• [TASK GOAL]: Starting with the first line of the records, write out each line exactly until you have included the line containing "如果你使用的是一部安卓手机，查询本机号码的方法非常简单。以下是具体步骤：".

• [DATA FOR ANALYSIS]:

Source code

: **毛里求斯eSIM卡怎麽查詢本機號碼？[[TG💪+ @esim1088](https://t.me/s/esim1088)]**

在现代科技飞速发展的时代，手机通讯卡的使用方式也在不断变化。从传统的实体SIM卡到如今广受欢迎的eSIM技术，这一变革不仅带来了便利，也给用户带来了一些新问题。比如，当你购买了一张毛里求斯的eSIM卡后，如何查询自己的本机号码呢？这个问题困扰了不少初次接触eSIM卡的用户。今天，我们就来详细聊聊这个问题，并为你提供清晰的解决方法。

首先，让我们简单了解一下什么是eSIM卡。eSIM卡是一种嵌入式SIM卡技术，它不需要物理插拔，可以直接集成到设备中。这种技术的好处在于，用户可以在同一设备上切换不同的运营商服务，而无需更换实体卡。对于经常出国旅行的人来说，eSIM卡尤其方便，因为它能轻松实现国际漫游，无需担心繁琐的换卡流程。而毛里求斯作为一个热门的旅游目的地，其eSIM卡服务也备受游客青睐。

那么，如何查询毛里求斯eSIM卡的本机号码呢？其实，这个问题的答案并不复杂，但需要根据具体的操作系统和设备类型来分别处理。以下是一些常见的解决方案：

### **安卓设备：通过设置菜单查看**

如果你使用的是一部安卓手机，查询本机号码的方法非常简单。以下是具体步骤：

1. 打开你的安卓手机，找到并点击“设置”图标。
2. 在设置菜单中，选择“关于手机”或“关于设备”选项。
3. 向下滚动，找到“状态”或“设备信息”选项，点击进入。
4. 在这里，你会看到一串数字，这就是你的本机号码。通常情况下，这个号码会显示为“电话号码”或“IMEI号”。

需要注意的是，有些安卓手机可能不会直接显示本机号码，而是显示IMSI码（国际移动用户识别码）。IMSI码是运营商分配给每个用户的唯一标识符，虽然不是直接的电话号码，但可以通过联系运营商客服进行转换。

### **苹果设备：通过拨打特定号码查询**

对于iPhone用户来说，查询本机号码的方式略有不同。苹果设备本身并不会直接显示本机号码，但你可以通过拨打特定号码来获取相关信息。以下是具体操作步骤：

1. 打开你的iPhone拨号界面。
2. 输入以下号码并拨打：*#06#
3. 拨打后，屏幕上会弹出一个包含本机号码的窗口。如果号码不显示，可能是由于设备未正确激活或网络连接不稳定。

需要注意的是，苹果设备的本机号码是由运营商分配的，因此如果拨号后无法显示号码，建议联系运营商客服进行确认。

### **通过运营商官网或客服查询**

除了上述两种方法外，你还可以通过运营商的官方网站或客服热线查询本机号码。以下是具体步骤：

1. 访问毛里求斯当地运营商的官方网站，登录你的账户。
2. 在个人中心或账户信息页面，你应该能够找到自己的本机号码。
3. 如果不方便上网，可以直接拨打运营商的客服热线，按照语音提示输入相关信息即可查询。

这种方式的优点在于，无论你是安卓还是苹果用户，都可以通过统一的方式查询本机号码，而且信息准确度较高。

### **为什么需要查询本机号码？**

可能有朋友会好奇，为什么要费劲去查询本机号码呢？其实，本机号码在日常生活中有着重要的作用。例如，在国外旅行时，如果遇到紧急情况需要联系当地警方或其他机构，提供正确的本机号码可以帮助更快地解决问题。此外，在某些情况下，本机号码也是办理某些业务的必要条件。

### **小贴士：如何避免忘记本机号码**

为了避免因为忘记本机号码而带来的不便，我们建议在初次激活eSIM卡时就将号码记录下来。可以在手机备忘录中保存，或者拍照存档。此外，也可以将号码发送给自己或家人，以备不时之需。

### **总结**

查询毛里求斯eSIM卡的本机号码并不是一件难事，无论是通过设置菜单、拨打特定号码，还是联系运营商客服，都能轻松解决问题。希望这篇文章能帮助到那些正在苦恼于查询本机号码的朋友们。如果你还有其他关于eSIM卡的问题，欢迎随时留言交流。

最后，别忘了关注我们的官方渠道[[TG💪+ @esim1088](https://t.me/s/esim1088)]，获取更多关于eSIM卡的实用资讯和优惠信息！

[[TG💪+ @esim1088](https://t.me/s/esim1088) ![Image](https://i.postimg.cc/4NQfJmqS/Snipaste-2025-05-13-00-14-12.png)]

• [RESPONSE BOX]:
Source code

: **毛里求斯eSIM卡怎麽查詢本機號碼？[[TG💪+ @esim1088](https://t.me/s/esim1088)]**

在现代科技飞速发展的时代，手机通讯卡的使用方式也在不断变化。从传统的实体SIM卡到如今广受欢迎的eSIM技术，这一变革不仅带来了便利，也给用户带来了一些新问题。比如，当你购买了一张毛里求斯的eSIM卡后，如何查询自己的本机号码呢？这个问题困扰了不少初次接触eSIM卡的用户。今天，我们就来详细聊聊这个问题，并为你提供清晰的解决方法。

首先，让我们简单了解一下什么是eSIM卡。eSIM卡是一种嵌入式SIM卡技术，它不需要物理插拔，可以直接集成到设备中。这种技术的好处在于，用户可以在同一设备上切换不同的运营商服务，而无需更换实体卡。对于经常出国旅行的人来说，eSIM卡尤其方便，因为它能轻松实现国际漫游，无需担心繁琐的换卡流程。而毛里求斯作为一个热门的旅游目的地，其eSIM卡服务也备受游客青睐。

那么，如何查询毛里求斯eSIM卡的本机号码呢？其实，这个问题的答案并不复杂，但需要根据具体的操作系统和设备类型来分别处理。以下是一些常见的解决方案：

### **安卓设备：通过设置菜单查看**

如果你使用的是一部安卓手机，查询本机号码的方法非常简单。以下是具体步骤：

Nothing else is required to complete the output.